Ainda somos os mesmos

Parece que já não pertence a este mundo. Tanques a invadir cidades? Pessoas a morrer por pátrias? Um país a invadir outro? Fronteiras redesenhadas? Não é suposto ser deste século. Mas é. É e põe em causa a narrativa filosófica predominante no Ocidente: a guerra na Ucrânia é uma cavalgada da Modernidade adentro da Pós-Modernidade.

E de repente há outra vez tanques. E de repente há outra vez um doido com vontades hediondas. E de repente há um país invadido e mães a despedirem-se de filhos. E de repente há cães, prédios e fotografias tipo passe que ficam para trás. Vidas tipo passe que ficam para trás. Histórias que não dão para resgatar porque o prédio levou com bombas. E de repente há bombas. E de repente há mortos: soldados e civis. E de repente há guerra na Europa. E de repente a humanidade dá de caras consigo: e repara que ainda é a mesma do tempo dos seus pais.

«Minha dor é perceber/ Que apesar de termos feito tudo, tudo, tudo o que fizemos / Ainda somos os mesmos / E vivemos como os nossos pais», cantava Elis Regina.

Quem diria: guerra, senhor. O «cheiro a carne assada humana» de volta à Europa. Putin decidiu demonstrar aos filósofos ocidentais que afinal a história não chegou ao fim. Cá estávamos: nos nossos sofás, confortáveis com os doces do capitalismo; depressivos com a falta de espírito da pós-modernidade; distraídos com corpos sexys no Instagram.

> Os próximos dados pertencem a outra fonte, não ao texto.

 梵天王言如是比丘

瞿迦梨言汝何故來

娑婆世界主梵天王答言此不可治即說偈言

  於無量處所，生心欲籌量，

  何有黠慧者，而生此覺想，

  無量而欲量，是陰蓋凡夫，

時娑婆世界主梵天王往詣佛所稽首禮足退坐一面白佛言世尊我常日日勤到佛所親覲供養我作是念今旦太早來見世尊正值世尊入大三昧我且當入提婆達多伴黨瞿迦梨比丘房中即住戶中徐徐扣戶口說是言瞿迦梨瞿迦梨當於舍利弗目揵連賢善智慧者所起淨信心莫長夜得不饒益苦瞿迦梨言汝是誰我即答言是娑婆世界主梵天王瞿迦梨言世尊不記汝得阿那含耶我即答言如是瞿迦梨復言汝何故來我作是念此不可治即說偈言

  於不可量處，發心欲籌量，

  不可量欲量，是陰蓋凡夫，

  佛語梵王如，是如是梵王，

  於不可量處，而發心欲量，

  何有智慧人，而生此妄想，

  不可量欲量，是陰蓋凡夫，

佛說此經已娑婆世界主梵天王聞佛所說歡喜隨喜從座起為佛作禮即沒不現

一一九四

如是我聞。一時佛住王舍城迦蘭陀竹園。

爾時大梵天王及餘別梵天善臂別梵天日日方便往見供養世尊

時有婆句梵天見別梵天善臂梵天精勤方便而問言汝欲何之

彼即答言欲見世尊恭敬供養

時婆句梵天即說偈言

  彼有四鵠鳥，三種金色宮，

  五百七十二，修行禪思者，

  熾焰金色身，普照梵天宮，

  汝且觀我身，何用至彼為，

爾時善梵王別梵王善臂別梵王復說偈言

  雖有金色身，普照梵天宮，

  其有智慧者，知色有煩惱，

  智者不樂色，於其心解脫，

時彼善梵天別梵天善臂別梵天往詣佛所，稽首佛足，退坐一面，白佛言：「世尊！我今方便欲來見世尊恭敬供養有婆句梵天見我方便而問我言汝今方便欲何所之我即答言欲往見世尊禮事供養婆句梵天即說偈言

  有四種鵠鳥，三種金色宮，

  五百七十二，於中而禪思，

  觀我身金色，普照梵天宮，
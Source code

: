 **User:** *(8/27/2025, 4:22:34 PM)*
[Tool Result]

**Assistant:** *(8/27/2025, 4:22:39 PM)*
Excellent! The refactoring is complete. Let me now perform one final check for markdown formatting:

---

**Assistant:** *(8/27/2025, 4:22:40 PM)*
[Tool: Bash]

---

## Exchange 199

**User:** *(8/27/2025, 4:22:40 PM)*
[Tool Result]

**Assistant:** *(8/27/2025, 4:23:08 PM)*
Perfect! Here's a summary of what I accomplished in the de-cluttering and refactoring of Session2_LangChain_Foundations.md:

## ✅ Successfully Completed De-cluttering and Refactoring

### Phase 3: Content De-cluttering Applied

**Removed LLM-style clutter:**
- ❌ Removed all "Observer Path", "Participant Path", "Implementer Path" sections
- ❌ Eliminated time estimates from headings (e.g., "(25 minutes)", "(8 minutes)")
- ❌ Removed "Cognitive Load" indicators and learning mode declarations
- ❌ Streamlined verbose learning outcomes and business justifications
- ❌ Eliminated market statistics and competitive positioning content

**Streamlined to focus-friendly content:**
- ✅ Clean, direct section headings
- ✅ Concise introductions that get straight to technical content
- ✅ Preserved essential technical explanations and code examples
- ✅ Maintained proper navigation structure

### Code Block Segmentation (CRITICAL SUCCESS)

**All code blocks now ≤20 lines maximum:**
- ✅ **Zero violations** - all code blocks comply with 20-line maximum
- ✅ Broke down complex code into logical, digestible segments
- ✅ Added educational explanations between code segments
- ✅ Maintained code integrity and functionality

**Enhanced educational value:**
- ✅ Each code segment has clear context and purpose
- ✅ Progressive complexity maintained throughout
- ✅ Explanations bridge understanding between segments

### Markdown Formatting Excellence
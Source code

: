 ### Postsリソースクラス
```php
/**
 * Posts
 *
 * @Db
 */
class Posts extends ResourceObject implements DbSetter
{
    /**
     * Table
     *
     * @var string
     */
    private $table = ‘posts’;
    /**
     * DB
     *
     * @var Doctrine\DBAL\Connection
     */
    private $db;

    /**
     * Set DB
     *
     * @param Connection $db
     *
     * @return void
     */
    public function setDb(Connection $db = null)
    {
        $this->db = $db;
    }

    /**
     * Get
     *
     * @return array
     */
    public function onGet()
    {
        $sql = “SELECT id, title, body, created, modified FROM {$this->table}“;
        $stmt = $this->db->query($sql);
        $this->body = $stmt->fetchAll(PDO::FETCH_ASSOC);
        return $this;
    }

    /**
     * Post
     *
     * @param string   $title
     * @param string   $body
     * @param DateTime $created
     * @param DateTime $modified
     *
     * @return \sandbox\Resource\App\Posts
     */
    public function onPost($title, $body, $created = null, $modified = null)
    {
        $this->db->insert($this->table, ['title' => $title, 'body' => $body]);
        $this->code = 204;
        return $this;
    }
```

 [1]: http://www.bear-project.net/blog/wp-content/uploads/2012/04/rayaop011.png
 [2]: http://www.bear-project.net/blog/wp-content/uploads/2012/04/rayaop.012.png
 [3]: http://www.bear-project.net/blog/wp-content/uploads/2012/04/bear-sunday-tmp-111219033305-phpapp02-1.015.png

E de repente, puff: guerra na Europa.

Parece que já não pertence a este mundo. Tanques a invadir cidades? Pessoas a morrer por pátrias? Um país a invadir outro? Fronteiras redesenhadas? Não é suposto ser deste século. Mas é. É e põe em causa a narrativa filosófica predominante no Ocidente: a guerra na Ucrânia é uma cavalgada da Modernidade adentro da Pós-Modernidade.

Que «já não havia pátria», aprendemos. Que «já não é preciso exércitos», ouvimos. Que o «demoliberalismo venceu», lemos. Que a «Teoria Realista está ultrapassada», ponderamos. Que a «Europa está espiritualmente à deriva, emaranhada num ennui patológico», refletimos. Mas, afinal, tudo isso se esfarelou. Tudo se esfarelou porque o Homem decidiu cumprir-se, indo assim ao encontro da sua natureza: má, voraz, animal.

A Rússia levou a Modernidade a rebentar com o portão da Pós-Modernidade porque provou, mais uma vez, que o Homem não consegue fugir de si: quer território, poder, recursos. Os meus amigos progressistas perdoar-me-ão, mas o Homem anseia mais por território, poder e recursos do que por perceber a angústia de ser  transexual. O Homem anseia mais por território, poder e recursos do que por aprender sobre microrracismo. O Homem anseia mais por território, poder e recursos do que por entender o machismo estrutural. O Homem continua mais animal do que homem. A Humanidade é mais clássica do que pós-moderna. O Homem está mais próximo de si na brutalidade do que num poço de almofadas arco-íris.

E isso é mau.

Porque um poço de almofadas arco-íris é melhor do que um poço de brutalidade. Mas o Homem continua a pertencer mais ao segundo do que ao primeiro. E assim se manterá: por mais que se dome e sofistique, jamais o Homem romperá escancaradamente com a sua natureza.

Na escola aprendíamos História. E havia os totós como eu que fantasiavam com a origem das fronteiras, que se desconsolavam por já não se ‘fazer história’, que olhavam para soldados e tanques como coisas do passado. A guerra à porta de casa era coisa de livros.

Só que não.

Ucrânia, 2022. Os soldados saíram dos livros de História e marcham pelas suas pátrias. Os tanques ganharam animação e conquistam territórios. Os antigos desenhos das fronteiras tremem como varas verdes. A história, afinal, ainda se faz. A Europa continua o que era. A guerra não é démodé. Ainda se morre por países. Ainda se morre por fronteiras. Os tanques ainda mexem. As mães ainda sofrem. As armas dos videojogos passaram a reais. Porque essa vida ainda existe: ainda há sangue, dor, morte, mau cheiro e caos. Ainda há guerra. Por mais voltas que dêmos, por mais que vaticinemos a morte do Homem clássico, por mais que pintemos o céu com as cores do arco-íris, afinal «ainda somos os mesmos, e vivemos como os nossos pais».